Thursday, March 30, 2006

Estaciones de tinta negra


El libro “Estaciones de tinta negra” es un hito a considerar dentro de la construcción de algo que se puede llamar “cultura rock”,entendiendo que allí caben expresiones artísticas distintas a lo que se haga con guitarra, bajo y batería.
Firmado por Gustavo Napoli (Chizzo), voz y guitarra de La Renga, y Fernando Vera, encargado de prensa de la banda, este volumen es atractivo de entrada con una cuidada edición y diseño, que lo convierten en una especie de “libro objeto”. Ilustraciones de intenso colorido contrastan con sus páginas negras en las que las estrofas se ganan a pulso el ojo del lector.
Este libro consta de siete estaciones de indudable tono vivencial y lírico. En cada verso se siente la fuerza de lo vivido, de lo que se ha aprendido con la piel y el corazón. El tono es a veces el de una confesión, como impresiones que se intercambian en la intimidad mal iluminada de una vida en ciudades agrestes. Es notorio el origen de los textos que componen este volumen, ya que se trata de una compilación de escritos que se acumularon desde la adolescencia hasta nuestros días. El libro, estación tras estación, va ganando en ritmo y flujo verbal, como soltando las voces que lo arman.
Ante un libro firmado por dos autores, se cae en la tentación de saber cuál parte es escrita por cuál de ellos. A Napoli se le reconoce por que muchos de sus textos tienen un innegable aire “rengo”, con un encadenamiento rítmico y sonoro que remite a la banda de Mataderos. Por otra parte, los versos de Fernando Vera se apoyan en un uso preferente de los adjetivos como pie de su lírica.
En lo formal, el libro recuerda la poesía más tradicional, sin amarrarse al verso libre. También se asoma por momentos la oscuridad de la fuerte raíz tanguera del Chizzo, quien no sólo es un conocedor y amante del ritmo porteño, sino que tiene por allí un par de tangos de su autoría, (tarea para la casa para los fanáticos).
En resumen, un libro más que interesante, no sólo para fanáticos de La Renga, sino que para exploradores de la literatura que se hace al otro lado de la cordillera, como quien dice, la esquina del barrio latinoamericano.

Estaciones de Tinta Negra
Gustavo Napoli y Fernando Vera
Distal
2005

Wednesday, March 29, 2006

29 de marzo

29 marzo

No me doy ni cuenta y otra vez es 29 de marzo.

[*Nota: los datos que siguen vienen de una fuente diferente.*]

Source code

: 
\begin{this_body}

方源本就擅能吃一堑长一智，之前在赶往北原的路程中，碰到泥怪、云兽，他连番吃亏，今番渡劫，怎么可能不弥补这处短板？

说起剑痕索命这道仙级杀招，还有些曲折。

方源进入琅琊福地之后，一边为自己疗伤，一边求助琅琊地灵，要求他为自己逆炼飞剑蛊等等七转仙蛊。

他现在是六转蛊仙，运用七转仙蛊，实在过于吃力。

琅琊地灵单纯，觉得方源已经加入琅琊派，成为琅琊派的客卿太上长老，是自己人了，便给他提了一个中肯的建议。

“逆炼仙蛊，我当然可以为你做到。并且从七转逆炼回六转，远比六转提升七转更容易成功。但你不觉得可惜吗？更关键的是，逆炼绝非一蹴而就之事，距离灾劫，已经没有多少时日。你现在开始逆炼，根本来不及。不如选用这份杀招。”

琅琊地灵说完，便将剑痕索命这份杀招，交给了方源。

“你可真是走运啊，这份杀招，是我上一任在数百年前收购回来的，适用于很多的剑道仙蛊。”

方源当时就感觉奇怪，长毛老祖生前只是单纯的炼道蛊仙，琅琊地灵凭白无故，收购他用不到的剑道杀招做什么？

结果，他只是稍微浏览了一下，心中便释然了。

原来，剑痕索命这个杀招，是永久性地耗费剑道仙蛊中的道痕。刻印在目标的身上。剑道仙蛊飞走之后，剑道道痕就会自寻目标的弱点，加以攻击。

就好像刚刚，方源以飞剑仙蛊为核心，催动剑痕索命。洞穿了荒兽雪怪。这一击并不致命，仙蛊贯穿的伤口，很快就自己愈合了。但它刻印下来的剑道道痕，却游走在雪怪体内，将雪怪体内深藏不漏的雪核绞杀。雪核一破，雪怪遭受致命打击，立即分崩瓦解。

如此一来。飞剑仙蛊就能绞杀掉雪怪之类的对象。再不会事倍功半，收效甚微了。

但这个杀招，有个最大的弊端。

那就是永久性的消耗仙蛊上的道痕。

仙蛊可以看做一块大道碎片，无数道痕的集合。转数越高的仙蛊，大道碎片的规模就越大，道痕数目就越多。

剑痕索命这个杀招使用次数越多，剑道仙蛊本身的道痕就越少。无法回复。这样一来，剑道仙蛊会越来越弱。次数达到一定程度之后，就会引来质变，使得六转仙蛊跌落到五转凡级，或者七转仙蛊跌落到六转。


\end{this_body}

Para la prensa aparatosa, para los que se empeñan en la memoria que arde, para el que mira distraídamente las noticias, es el Día del Joven Combatiente.

Yo cierro los ojos un segundo y siento el mismo día pero hace 21 años.

Suena el teléfono. Una amiga, con voz temblorosa me pregunta si podía comprobar que el Eduardo Vergara, muerto con su hermano en las noticias, era el mismo Eduardo del Pedagógico, nuestro querido Pelao Vergara. A esas alturas, ya tenía la confirmación, así que, ahogando un sollozo, le dije que sí.

Abro los ojos y veo al Pelao de pie sobre las mesas del casino, desatando alguna de sus proclamas que terminaban, irremediablemente, en la esquina de Macul con Grecia, en medio del humo de neumáticos quemados y bombas lacrimógenas.

Vuelvo al hoy, 21 años que pasan como un largo suspiro de pena. Es tan fácil santificar a los muertos, convertirlos en héroes intocables, luego en logotipo, en figurita para decorar un muro o una bandera. Es tan fácil hablar y actuar en nombre de los muertos, porque ellos no están aquí para dar su opinión.

Claro, ahora se habla del Joven Combatiente, se lucha, se quema y se saquea en su “santo” nombre. Pero, ¿qué queda de Eduardo y Rafael Vergara Toledo? ¿Qué queda de esa juventud en llamas de los ochenta, mi propia juventud?

No me atrevo a hacer un diagnóstico final. Se nos duplicó la edad, la vieja lucha por cambiar el mundo se transformó en una pequeña pelea por llegar a fin de mes. Algunos dicen que nos vendimos en bloque, que bajamos los brazos, que se nos pasó la vieja en moto, en fin. Sufrimos lo mismo que hicimos sufrir a los que nos antecedieron, los jóvenes de hoy pasan la cuenta. No quiero dar cátedra de nada. Sólo siento que nos hace falta el Pelao Vergara, para seguir, como en esos años, la discusión sin fin sobre lo que debíamos hacer y no hacer.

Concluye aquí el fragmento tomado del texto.